How to Punish a Servant-Thief in Colonial Philadelphia

Dateline: 25 September 1703: Servant John Noyse stole a watch, etc. and had to be punished. But how? This short primary source is perfect for students and teachers and other researchers.

Let’s begin with the councilmen.

Council:

Edward Shippen, John Guest, Samuel Carpenter, Griffith Owen, Samuel Finney, Caleb Pusey

25 Sep 1703, at a Council held at Philadelphia

The transcription has been modernized:

A petition from John Noyse, prisoner in the common jail of Philadelphia, to this board was read, humbly showing that:

The said petitioner, a servant of John Webb of they city of Philadelphia, was committed to the said jail for taking a watch etc., from John Guy; and being convicted of the same at the last Quarter Sessions [court of law], [he] was ordered to pay eight pounds and to receive five lashes on his back, at the bell of the said city, which punishment of the 5 lashes upon a hearty sorrow for his said offence and upon a due submission he humbly prays [begs, asks] this board that they would be pleased to remit.

Which prayer being taken into consideration, and the petitioner’s circumstances duly weighted, this board is favorably pleased to order the said punishment of five lashes, ordered by the court to be inflicted on the said John Noyse (as by a copy of the minutes of the court duly certified appears), be remitted, and accordingly they are hereby remitted and hereby the said John Noyse is discharged from the same;

Of which the sheriff of the city and county is hereby ordered to take notice and to act accordingly.

Transcription ends.

The Bible says lashes on the bareback is a valid punishment (Deut. 25:2-3).

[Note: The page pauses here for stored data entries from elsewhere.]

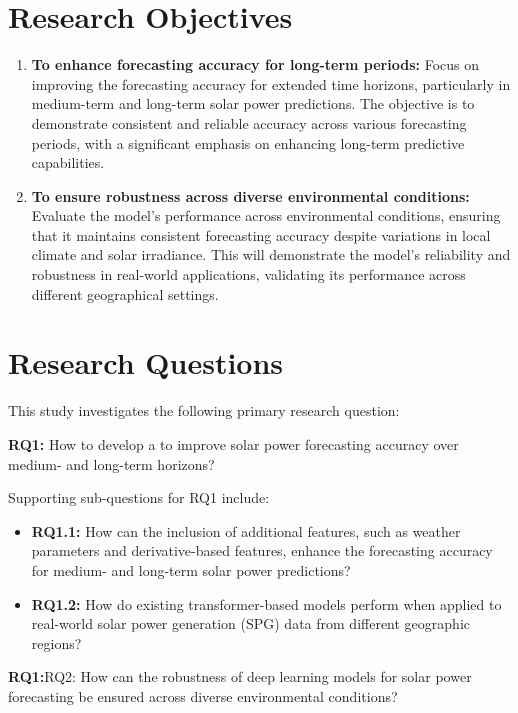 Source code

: \documentclass[12pt]{uomthesis}
\begin{document}
\section{Research Objectives}
\label{ch:research:objectives}
\begin{enumerate}
    \item \textbf{To enhance forecasting accuracy for long-term periods:} Focus on improving the forecasting accuracy for extended time horizons, particularly in medium-term and long-term solar power predictions. The objective is to demonstrate consistent and reliable accuracy across various forecasting periods, with a significant emphasis on enhancing long-term predictive capabilities.
    
    \item \textbf{To ensure robustness across diverse environmental conditions:} Evaluate the model’s performance across environmental conditions, ensuring that it maintains consistent forecasting accuracy despite variations in local climate and solar irradiance. This will demonstrate the model’s reliability and robustness in real-world applications, validating its performance across different geographical settings.
\end{enumerate}



\section{Research Questions}
\label{sec:research-questions}

This study investigates the following primary research question:

\noindent\textbf{RQ1:} How to develop a  to improve solar power forecasting accuracy over medium- and long-term horizons?

Supporting sub-questions for RQ1 include:

\begin{itemize}
    \item \textbf{RQ1.1:} How can the inclusion of additional features, such as weather parameters and derivative-based features, enhance the forecasting accuracy for medium- and long-term solar power predictions?
    \item \textbf{RQ1.2:} How do existing transformer-based models perform when applied to real-world solar power generation (SPG) data from different geographic regions?
\end{itemize}


\noindent\textbf{RQ1:}{RQ2:} How can the robustness of deep learning models for solar power forecasting be ensured across diverse environmental conditions?
\end{document}
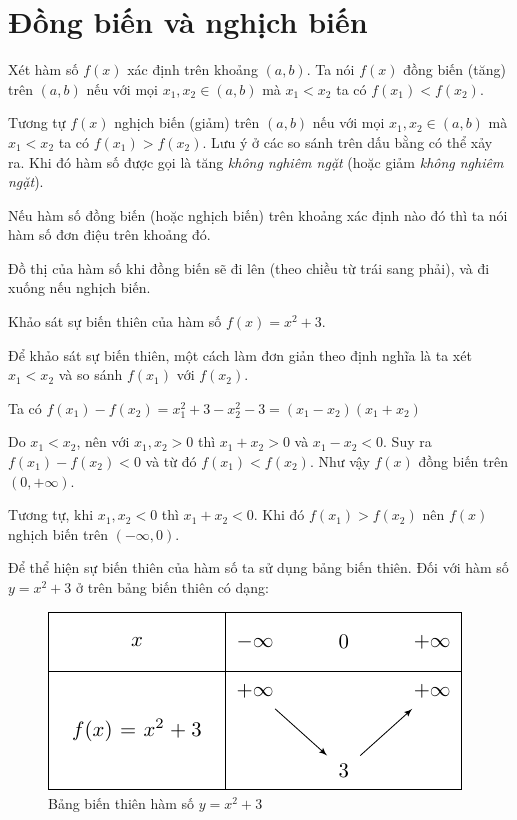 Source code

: \section{Đồng biến và nghịch biến}

\begin{definition}
    Xét hàm số $f(x)$ xác định trên khoảng $(a, b)$. Ta nói $f(x)$ đồng biến (tăng) trên $(a, b)$ 
    nếu với mọi $x_1, x_2 \in (a, b)$ mà $x_1 < x_2$ ta có $f(x_1) < f(x_2)$.
\end{definition}

Tương tự $f(x)$ nghịch biến (giảm) trên $(a, b)$ nếu với mọi $x_1, x_2 \in (a, b)$ mà 
$x_1 < x_2$ ta có $f(x_1) > f(x_2)$.
Lưu ý ở các so sánh trên dấu bằng có thể xảy ra. Khi đó hàm số
được gọi là tăng \textit{không nghiêm ngặt} (hoặc giảm \textit{không
nghiêm ngặt}).

Nếu hàm số đồng biến (hoặc nghịch biến) trên khoảng xác định nào đó thì ta
nói hàm số đơn điệu trên khoảng đó.

Đồ thị của hàm số khi đồng biến sẽ đi lên (theo chiều từ trái sang phải), và đi
xuống nếu nghịch biến.

\begin{example}
    Khảo sát sự biến thiên của hàm số $f(x) = x^2 + 3$.

    Để khảo sát sự biến thiên, một cách làm đơn giản theo định nghĩa
    là ta xét $x_1 < x_2$ và so sánh $f(x_1)$ với $f(x_2)$.

    Ta có $f(x_1) - f(x_2) = x_1^2 + 3 - x_2^2 - 3 = (x_1 - x_2)(x_1 + x_2)$

    Do $x_1 < x_2$, nên với $x_1, x_2 > 0$ thì $x_1 + x_2 > 0$ và
    $x_1 - x_2 < 0$. Suy ra $f(x_1) - f(x_2) < 0$ và từ đó $f(x_1) < f(x_2)$. Như
    vậy $f(x)$ đồng biến trên $(0, +\infty)$.

    Tương tự, khi $x_1, x_2 < 0$ thì $x_1 + x_2 < 0$. Khi đó $f(x_1) > f(x_2)$
    nên $f(x)$ nghịch biến trên $(-\infty, 0)$.
\end{example}

Để thể hiện sự biến thiên của hàm số ta sử dụng bảng biến thiên.
Đối với hàm số $y = x^2 + 3$ ở trên bảng biến thiên có dạng:

\begin{figure}[bh]
    \centering
    \includegraphics{pics/algebra/algebra1.pdf}
    \caption{Bảng biến thiên hàm số $y=x^2 + 3$}
\end{figure}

However, it looks like the Council withdrew or remitted this punishment because of Noyse’s circumstances. Which circumstances? Was the boy mentally or physically handicapped? We don’t know. But mercy is often the best way forward in certain circumstances.

SOURCE

Minutes of the Provincial Council of Pennsylvania from the Organization to the Termination of the Proprietary Government, containing the Proceedings of Council from December 18 1700 to May 16 1717, vol. II, (Harrisburg Theophilus Fenn, 1838), p. 103.